Czypionka, A. . 1, 2 & Lauer, S. 1
1 University of Constance
2 University of Wroclaw
When hearing ''John ate some of the cake'', speakers understand that John did not eat all of the cake - drawing a scalar implicature (SI) caused by the scalar expression ''some''. In pragmatics, SIs are thought to arise from complex social reasoning, different from linguistically-encoded meaning. Recent psycholinguistic work shows SIs are psychologically real, are processed differently from semantic entailments, and that speakers can distinguish between linguistically-encoded content and SIs.
We present judgment data on a new type of implicature, temporal implicatures (TIs). TIs arise from temporal modification: ''John is tired this week'' implies ''John is not always tired''. Using a modification of Doran et al.'s ''Literal Lucy'' paradigm, we show that
- TIs, like SIs, affect truth-value judgements.
- TIs arise more robustly than SIs.
- TIs arise even if they contradict the speaker?s world-knowledge.

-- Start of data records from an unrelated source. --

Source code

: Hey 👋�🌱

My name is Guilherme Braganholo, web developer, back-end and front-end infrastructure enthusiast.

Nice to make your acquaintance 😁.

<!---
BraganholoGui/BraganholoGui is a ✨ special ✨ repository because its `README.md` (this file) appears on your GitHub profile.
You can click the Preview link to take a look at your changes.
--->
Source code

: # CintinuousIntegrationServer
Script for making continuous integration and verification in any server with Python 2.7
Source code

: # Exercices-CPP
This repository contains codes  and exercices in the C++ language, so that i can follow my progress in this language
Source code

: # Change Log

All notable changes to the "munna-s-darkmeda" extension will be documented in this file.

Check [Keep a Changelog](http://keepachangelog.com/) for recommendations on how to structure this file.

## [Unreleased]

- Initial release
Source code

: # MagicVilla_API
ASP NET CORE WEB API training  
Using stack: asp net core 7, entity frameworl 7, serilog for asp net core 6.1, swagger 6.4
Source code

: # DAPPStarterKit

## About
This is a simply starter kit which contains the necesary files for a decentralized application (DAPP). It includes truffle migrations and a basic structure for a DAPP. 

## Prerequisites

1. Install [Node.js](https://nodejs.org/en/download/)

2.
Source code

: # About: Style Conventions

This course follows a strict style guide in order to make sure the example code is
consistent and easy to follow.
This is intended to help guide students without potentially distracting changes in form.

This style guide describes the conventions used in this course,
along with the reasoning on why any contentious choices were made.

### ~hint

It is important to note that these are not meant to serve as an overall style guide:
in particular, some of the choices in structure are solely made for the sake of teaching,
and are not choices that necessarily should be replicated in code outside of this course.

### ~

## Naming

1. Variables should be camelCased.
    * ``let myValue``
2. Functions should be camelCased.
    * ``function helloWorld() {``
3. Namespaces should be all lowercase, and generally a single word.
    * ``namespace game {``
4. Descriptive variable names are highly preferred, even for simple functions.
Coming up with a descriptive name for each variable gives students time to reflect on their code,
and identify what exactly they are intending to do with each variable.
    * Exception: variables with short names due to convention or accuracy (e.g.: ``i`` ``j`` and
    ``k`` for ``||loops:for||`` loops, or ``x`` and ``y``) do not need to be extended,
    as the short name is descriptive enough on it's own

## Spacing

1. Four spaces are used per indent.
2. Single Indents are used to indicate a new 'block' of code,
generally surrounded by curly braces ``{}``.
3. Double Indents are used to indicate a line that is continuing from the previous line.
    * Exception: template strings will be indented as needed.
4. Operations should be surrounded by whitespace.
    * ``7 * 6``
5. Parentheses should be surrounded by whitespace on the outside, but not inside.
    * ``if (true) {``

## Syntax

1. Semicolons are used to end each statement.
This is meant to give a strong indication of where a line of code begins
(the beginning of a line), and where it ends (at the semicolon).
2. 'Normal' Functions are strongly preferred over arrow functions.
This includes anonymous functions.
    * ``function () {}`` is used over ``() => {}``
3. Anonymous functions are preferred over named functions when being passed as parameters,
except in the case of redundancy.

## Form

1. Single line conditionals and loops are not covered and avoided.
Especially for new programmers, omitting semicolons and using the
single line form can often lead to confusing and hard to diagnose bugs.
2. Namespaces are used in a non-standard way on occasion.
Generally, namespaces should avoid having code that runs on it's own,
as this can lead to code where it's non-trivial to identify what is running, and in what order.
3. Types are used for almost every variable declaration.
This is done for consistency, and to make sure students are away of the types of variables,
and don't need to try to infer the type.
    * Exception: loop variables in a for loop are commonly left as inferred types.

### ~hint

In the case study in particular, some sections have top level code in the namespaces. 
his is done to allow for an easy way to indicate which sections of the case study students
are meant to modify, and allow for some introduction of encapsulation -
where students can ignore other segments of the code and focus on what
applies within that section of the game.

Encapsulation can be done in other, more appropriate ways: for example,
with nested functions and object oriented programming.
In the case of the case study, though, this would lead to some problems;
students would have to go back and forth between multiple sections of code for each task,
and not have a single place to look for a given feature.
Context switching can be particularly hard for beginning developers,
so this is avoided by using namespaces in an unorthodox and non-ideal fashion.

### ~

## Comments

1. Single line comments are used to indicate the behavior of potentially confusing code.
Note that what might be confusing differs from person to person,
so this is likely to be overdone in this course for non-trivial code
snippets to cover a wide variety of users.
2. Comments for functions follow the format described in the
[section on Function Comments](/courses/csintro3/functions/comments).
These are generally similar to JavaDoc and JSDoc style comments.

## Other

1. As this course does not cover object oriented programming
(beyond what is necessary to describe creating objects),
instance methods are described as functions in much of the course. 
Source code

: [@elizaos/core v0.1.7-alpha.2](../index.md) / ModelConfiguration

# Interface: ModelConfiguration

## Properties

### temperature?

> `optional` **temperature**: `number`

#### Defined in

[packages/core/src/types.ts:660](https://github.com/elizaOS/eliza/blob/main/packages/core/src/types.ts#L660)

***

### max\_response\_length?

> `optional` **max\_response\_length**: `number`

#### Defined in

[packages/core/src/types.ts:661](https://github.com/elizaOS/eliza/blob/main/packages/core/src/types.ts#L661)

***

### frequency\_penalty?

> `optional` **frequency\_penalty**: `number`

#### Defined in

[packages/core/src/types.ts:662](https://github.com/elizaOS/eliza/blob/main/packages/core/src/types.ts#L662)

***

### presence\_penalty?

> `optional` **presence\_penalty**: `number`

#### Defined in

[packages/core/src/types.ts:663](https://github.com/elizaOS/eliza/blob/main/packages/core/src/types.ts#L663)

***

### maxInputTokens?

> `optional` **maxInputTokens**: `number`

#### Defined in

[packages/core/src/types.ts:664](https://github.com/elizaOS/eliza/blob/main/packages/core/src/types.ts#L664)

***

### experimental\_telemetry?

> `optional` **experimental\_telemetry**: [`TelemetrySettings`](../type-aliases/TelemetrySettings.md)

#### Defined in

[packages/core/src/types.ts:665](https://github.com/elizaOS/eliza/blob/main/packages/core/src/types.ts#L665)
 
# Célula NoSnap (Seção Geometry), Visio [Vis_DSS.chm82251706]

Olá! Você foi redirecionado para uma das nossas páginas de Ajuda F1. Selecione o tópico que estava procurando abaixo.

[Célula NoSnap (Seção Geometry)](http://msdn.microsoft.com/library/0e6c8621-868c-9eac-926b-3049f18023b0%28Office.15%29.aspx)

- Hearers can block TIs and SIs when instructed to not draw implicatures
Our data show that TIs and SIs are psychologically real, and that TIs are routinely drawn during language comprehension. Our results suggest that there are genuine pragmatic inferences not cancelled by contradicting world-knowledge. This requires revising theoretical accounts of conversational inference predicting that implicatures are routinely cancelled by incompatible context information.